The book currently at the top of the precarious piles on the desks of journalists all over the English-speaking world is Dr. John-Peter Pham's HEIRS OF THE FISHERMAN: BEHIND THE SCENES OF PAPAL DEATH AND SUCCESSION (Oxford University Press, 2004.) Pham's book, which is both a history of papal elections and an insider's look at the modern Vatican, can now claim the virtue of timeliness in addition to verve and historical accuracy.

Pham's credentials for writing such a book are impeccable. He is a scholar at James Madison University, an alumnus of the Pontifical Ecclesiastical Academy (a sort of finishing school for careerists in the Vatican civil service) and a former Vatican diplomat. The text of his volume is brief -- a scant 174 pages if one does not take into account the nearly 200 pages of appendices, notes and index. A great deal, however, is packed into those 174 pages. Pham's ambition is to take in the 2000-year history of his subject at a glance, and he is largely successful. Although most of the curious, fascinating, and sometimes grotesque information he offers is available in other sources such as J.N.D. Kelly's THE OXFORD DICTIONARY OF POPES (1986) and the three volumes of Philippe Levillain's incomparable THE PAPACY: AN ENCYCLOPEDIA (Routledge, 2002,) it would be, as Aquinas observes in another context, "known only by the few, and that after a long time, and mixed with many errors." Pham has done a great service for scholars as well as the merely interested by summarizing and cataloging his material so effectively and in so readable a fashion.

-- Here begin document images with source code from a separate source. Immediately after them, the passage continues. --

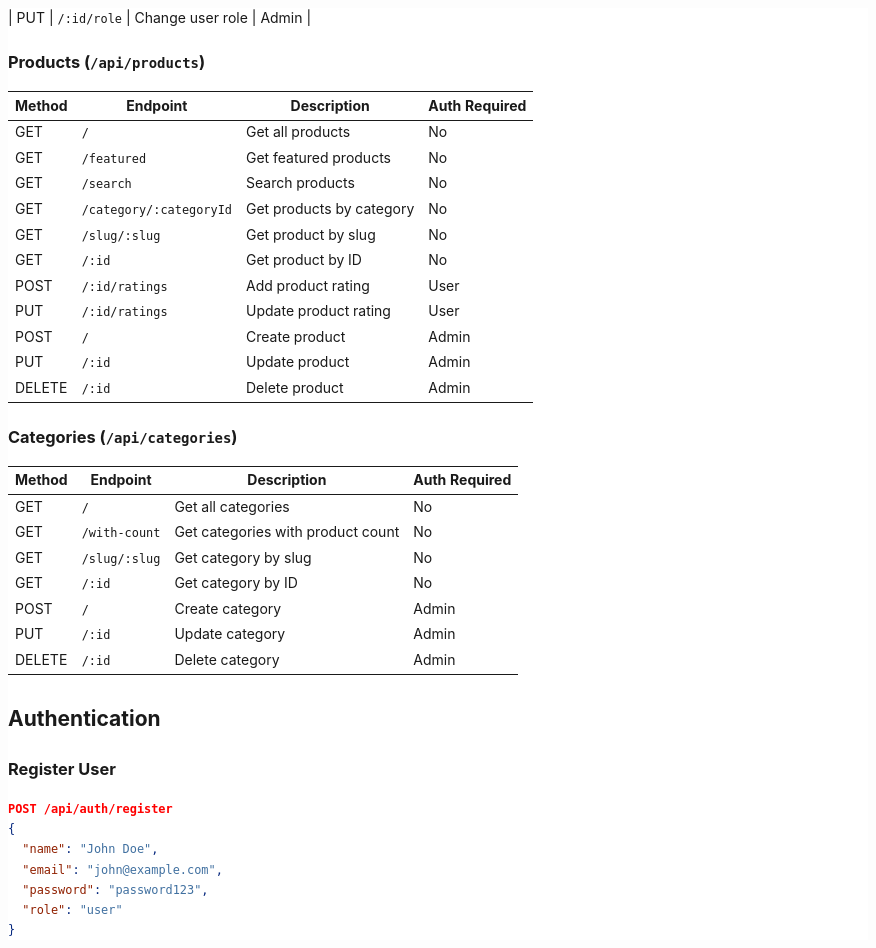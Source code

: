 | PUT    | `/:id/role`       | Change user role | Admin         |

### Products (`/api/products`)

| Method | Endpoint                | Description              | Auth Required |
| ------ | ----------------------- | ------------------------ | ------------- |
| GET    | `/`                     | Get all products         | No            |
| GET    | `/featured`             | Get featured products    | No            |
| GET    | `/search`               | Search products          | No            |
| GET    | `/category/:categoryId` | Get products by category | No            |
| GET    | `/slug/:slug`           | Get product by slug      | No            |
| GET    | `/:id`                  | Get product by ID        | No            |
| POST   | `/:id/ratings`          | Add product rating       | User          |
| PUT    | `/:id/ratings`          | Update product rating    | User          |
| POST   | `/`                     | Create product           | Admin         |
| PUT    | `/:id`                  | Update product           | Admin         |
| DELETE | `/:id`                  | Delete product           | Admin         |

### Categories (`/api/categories`)

| Method | Endpoint      | Description                       | Auth Required |
| ------ | ------------- | --------------------------------- | ------------- |
| GET    | `/`           | Get all categories                | No            |
| GET    | `/with-count` | Get categories with product count | No            |
| GET    | `/slug/:slug` | Get category by slug              | No            |
| GET    | `/:id`        | Get category by ID                | No            |
| POST   | `/`           | Create category                   | Admin         |
| PUT    | `/:id`        | Update category                   | Admin         |
| DELETE | `/:id`        | Delete category                   | Admin         |

## Authentication

### Register User

```json
POST /api/auth/register
{
  "name": "John Doe",
  "email": "john@example.com",
  "password": "password123",
  "role": "user"
}
```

The beginnings and the ends of papacies generate a particular kind of book that usually contains three distinct parts. First, it offers the curiosities of the oldest of all curiosity shops. How did Benedict IX become pope on three separate occasions between 1032 and 1057? Why does the papal tiara consist of three crowns? Why did the camerlengo (cardinal chamberlain) tap dead popes on the forehead with a silver hammer? Why was the corpse of Pope Pius XII so putrid that it blew the seals off his casket during a brief memorial at the Basilica of St. John Lateran en route to St. Peter's? The answers to these and many other questions can be found in the pages of this book.

The second part of a book of this sort provides the insider baseball of contemporary Vatican politics and culture. Thus Pham identifies which cardinals are likely to be the so-called "grand electors" in a conclave, which ones will go into it as papabile (likely candidates to be elected pope), which cardinals' chances have been dashed and why.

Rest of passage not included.